I couldn’t blame her here, since I do worry about it. We live in the South, after all, and it is notoriously an unaccepting, discriminatory place.

But, I have just as much chance of being in the “wrong place at the wrong time” with any partner, no matter their gender, and there are hateful people who could hurt me for any reason. Life is full of risks.

My mother has taken a clear and present risk here, though, by driving away her child. She’s starting to lose my trust, by leading me astray with her “life advice,” to which I once unwaveringly deferred. I always thought she had my best interests at heart, that she only wanted what was best for me. But I’ve realized that she only wants what she thinks is best for me, not what is actually best for me, as her child and as an independent human being.

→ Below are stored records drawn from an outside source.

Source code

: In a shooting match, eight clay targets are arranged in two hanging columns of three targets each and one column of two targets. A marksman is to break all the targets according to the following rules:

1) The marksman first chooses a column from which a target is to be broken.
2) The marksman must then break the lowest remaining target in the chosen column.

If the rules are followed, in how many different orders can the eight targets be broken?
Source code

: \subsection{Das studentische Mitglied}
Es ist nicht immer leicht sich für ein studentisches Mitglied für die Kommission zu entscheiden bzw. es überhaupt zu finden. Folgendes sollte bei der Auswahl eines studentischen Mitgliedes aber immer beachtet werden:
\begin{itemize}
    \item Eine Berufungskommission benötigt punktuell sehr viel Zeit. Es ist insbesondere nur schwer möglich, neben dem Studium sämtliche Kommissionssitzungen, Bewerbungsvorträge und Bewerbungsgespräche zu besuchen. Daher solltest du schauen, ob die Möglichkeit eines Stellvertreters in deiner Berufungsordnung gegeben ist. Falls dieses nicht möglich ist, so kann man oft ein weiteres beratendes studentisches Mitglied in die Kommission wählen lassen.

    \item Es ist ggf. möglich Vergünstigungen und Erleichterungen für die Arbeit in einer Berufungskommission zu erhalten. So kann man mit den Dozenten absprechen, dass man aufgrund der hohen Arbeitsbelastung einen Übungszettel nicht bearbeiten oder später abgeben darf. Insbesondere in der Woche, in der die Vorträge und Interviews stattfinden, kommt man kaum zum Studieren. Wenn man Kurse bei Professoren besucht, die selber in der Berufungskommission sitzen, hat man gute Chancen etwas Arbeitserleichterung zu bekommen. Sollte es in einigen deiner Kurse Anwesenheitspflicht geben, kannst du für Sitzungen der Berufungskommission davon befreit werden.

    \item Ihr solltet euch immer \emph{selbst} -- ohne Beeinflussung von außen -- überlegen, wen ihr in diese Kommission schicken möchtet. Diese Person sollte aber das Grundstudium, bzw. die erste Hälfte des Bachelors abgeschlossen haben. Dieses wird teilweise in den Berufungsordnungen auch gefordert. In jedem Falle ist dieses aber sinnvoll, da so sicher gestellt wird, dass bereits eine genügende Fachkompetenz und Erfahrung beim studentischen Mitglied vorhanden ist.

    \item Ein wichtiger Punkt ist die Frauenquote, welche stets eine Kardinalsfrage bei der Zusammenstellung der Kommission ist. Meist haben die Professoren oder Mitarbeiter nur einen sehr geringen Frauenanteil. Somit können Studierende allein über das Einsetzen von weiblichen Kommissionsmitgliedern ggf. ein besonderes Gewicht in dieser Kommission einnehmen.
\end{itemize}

Apparently, the meaning of “acceptance” has grown closer to that of “tolerance” these days, and those are both dangerous words for marginalized groups of society. In my experience, if someone, like my mother, asserts that they accept a group or an individual, they actually mean that they don’t agree with or support those people, but they won’t cause those people any trouble.

When I get into discussions with Mama about “the gays” or acceptance as a concept, she always says, “I’m entitled to my opinions, just like you are entitled to yours. I don’t understand why you people want to force everyone to think the same way you do.”

There may be an argument for that, but you are only entitled to your opinions in so far as they do not harm anyone. And, I’m sure people could go all day long about how fragile millennials are and how any opinion could potentially hurt our little snowflake feelings, but in reality it doesn’t matter if we’re too fragile. People should want to respect others and not hurt them regardless.

If people have their own opinions, that’s fine, but sometimes those hidden beliefs bleed into their actions without them realizing it. Because these oppressors think they are “accepting,” they remain willfully ignorant to their own prejudices, instead of open-mindedly learning to truly accept and embrace those different than them.

Acceptance is not helpful; it is not what we want. Acceptance is not support, or love. It is vices wrapped around our hearts that cinch tighter with every microaggression. Acceptance is a barrier that keeps us from being able to call oppressors out, since they aren’t actually being discriminatory or hurting us. It is an excuse to make oppressors’ loved ones feel like shit, even when oppressors believe they are being supportive of our identities.

I will always love my mother, but she doesn’t know what she’s doing wrong, just like so many other people who are blind to their own destructive behaviors. The only way to change the problem is if we stop settling for tolerance and acceptance.